(LISTED ENTRIES Opens)

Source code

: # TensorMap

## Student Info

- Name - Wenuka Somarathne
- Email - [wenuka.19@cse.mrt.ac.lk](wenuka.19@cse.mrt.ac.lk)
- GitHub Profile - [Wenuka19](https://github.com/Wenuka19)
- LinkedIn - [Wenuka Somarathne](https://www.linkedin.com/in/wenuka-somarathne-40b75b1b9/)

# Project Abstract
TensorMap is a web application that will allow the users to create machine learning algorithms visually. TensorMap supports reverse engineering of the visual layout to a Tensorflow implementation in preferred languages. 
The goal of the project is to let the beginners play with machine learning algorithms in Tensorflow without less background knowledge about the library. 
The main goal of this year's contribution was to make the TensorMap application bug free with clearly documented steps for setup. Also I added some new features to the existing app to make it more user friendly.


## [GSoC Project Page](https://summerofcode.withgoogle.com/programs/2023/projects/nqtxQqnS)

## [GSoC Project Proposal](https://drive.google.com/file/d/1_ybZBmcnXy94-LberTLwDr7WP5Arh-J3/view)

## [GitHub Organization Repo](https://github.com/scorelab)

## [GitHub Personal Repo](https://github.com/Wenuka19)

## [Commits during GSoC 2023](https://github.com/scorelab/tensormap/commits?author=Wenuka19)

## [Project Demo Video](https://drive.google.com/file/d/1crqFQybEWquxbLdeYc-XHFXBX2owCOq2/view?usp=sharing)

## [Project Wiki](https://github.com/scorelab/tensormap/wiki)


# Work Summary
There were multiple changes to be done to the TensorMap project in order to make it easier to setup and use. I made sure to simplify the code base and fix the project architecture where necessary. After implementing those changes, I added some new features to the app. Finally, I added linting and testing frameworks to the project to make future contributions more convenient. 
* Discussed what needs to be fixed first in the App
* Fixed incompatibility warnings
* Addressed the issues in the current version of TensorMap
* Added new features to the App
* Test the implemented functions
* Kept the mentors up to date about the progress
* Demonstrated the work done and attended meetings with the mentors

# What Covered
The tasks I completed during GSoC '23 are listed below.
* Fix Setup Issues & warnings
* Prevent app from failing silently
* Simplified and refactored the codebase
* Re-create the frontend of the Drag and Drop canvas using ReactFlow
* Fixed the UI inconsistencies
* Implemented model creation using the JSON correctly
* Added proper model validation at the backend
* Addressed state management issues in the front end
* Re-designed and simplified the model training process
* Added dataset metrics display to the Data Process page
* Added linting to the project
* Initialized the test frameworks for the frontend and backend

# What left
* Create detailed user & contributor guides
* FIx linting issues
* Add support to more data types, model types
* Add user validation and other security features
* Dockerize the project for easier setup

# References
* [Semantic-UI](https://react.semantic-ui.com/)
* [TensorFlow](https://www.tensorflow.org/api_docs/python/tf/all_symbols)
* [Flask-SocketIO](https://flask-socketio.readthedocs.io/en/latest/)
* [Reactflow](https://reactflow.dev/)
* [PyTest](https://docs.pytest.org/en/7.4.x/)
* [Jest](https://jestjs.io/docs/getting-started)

(LISTED ENTRIES Closes)

WHAT IS REQUIRED:
Show each line of the material where the word "Repo" occurs.

OUTPUT OF THE TASK:
## [GitHub Organization Repo](https://github.com/scorelab)
## [GitHub Personal Repo](https://github.com/Wenuka19)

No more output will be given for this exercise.